David Hadley, a Republican assemblyman from Manhattan Beach and a 
coauthor of Mitchell's bill, said law enforcement agencies were 
fighting hard against changes to the civil forfeiture process because 
of the hit to their budgets. It's on the Legislature, he said, to 
boost funding for public safety so that police don't have to rely on 
taking people's property to pay for what they need.

"When you get outside of [the Capitol], you get a general consensus 
that something like this in its broad form should not be happening in 
the United States," Hadley said.

No one disputes, however, that civil forfeiture provides significant 
money to police budgets.

In 2015, California police departments received $86 million in civil 
forfeiture dollars from the federal government, which distributes 80% 
of the proceeds from joint task forces involving federal agents and 
state and local police back to localities.

Mitchell's bill primarily goes after California police departments' 
ability to get money from the federal government, which allows state 
and local law enforcement to conduct forfeitures. Currently, federal 
officials don't require a conviction to take a person's assets, only 
a civil case with a lower burden of proof.
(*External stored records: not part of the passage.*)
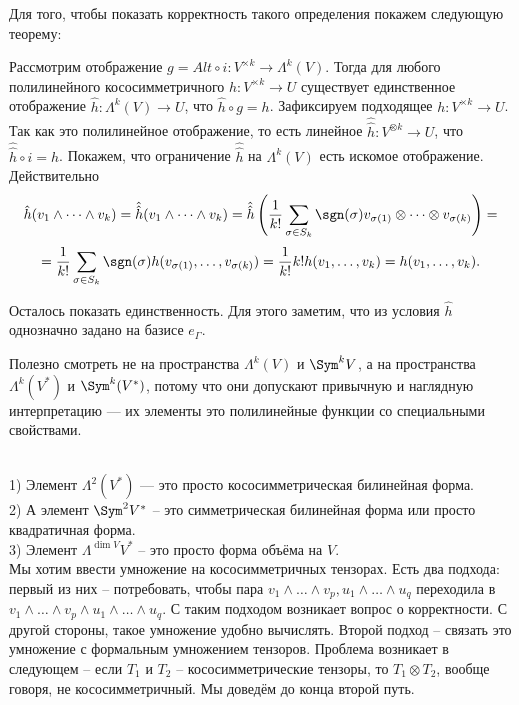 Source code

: Для того, чтобы показать корректность такого определения покажем следующую теорему:

\thrm Рассмотрим отображение $g=Alt \circ i \colon V^{\times k} \to \Lambda^k(V)$. Тогда для любого полилинейного кососимметричного $h \colon V^{\times k} \to U$ существует единственное отображение $\hat{h} \colon \Lambda^k(V) \to U$, что $\hat{h} \circ g = h$.
\proof Зафиксируем подходящее $h \colon V^{\times k} \to U$. Так как это полилинейное отображение, то есть линейное $\hat{\hat{h}}\colon V^{\otimes k} \to U$, что $\hat{\hat{h}} \circ i =h$. Покажем, что ограничение $\hat{\hat{h}}$ на $\Lambda^k(V)$ есть искомое отображение. Действительно $$\hat{h}(v_1\wedge\dots\wedge v_k)=\hat{\hat{h}}(v_1\wedge\dots\wedge v_k)=\hat{\hat{h}} \left(\frac{1}{k!} \sum_{\sigma \in S_k} \sgn(\sigma) v_{\sigma(1)}\otimes \dots \otimes v_{\sigma(k)} \right) =$$
$$=\frac{1}{k!} \sum_{\sigma \in S_k} \sgn(\sigma) h(v_{\sigma(1)},\dots,v_{\sigma(k)})=\frac{1}{k!}k!h(v_1,\dots,v_k)=h(v_1,\dots,v_k).$$

Осталось показать единственность. Для этого заметим, что из условия  $\hat{h}$ однозначно задано на базисе $e_{\Gamma}$.
\endproof
\ethrm


\fct Полезно смотреть не на пространства $\Lambda^k (V)$ и $\Sym^k V$, а на пространства $\Lambda^k(V^*)$ и $\Sym^k(V^*)$, потому что они допускают привычную и наглядную интерпретацию --- их элементы это полилинейные функции со специальными свойствами.
\efct


\exm \\
1) Элемент $\Lambda^2(V^*)$ --- это просто кососимметрическая билинейная форма.\\
2) А элемент $\Sym^2 V^*$ -- это симметрическая билинейная форма или просто квадратичная форма.\\
3) Элемент $\Lambda^{\dim V} V^*$ -- это просто форма объёма на $V$.\\

Мы хотим ввести умножение на кососимметричных тензорах. Есть два подхода: первый из них -- потребовать, чтобы пара $v_1 \wedge \dots \wedge v_p , u_1\wedge \dots \wedge u_q$ переходила в $v_1 \wedge \dots \wedge v_p \wedge u_1\wedge \dots \wedge u_q$. С таким подходом возникает вопрос о корректности. С другой стороны, такое умножение удобно вычислять. Второй подход -- связать это умножение с формальным умножением тензоров. Проблема возникает в следующем -- если $T_1$ и $T_2$ -- кососимметрические тензоры, то $T_1\otimes T_2$, вообще говоря, не кососимметричный. Мы доведём до конца второй путь.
Federal officials have told state law enforcement groups that since 
the federal government doesn't track criminal convictions, California 
police might no longer be able to get paid for participating in task 
forces, which could effectively end them.

Mitchell's office said it had received assurances from the Justice 
Department that the bill would not conflict with federal guidelines. 
The federal government's current regulations, Mitchell said, are no 
reason to continue the current situation.

"That's like the IRS saying we don't have the computer-based system 
to return your tax return, Ms. Mitchell, so we don't have to," she 
said. "The Department of Justice is going to have to figure it out. 
That's ridiculous."

A Justice Department spokesman declined to comment on Mitchell's 
bill, but said the agency had no plans to change its rules should the 
measure pass.

Mitchell won't say when she plans to bring her bill up for another 
vote before the Legislature adjourns on Aug. 31.

"We're coming up against pretty big guns, figuratively and 
literally," she said. "And I'm acutely aware of that."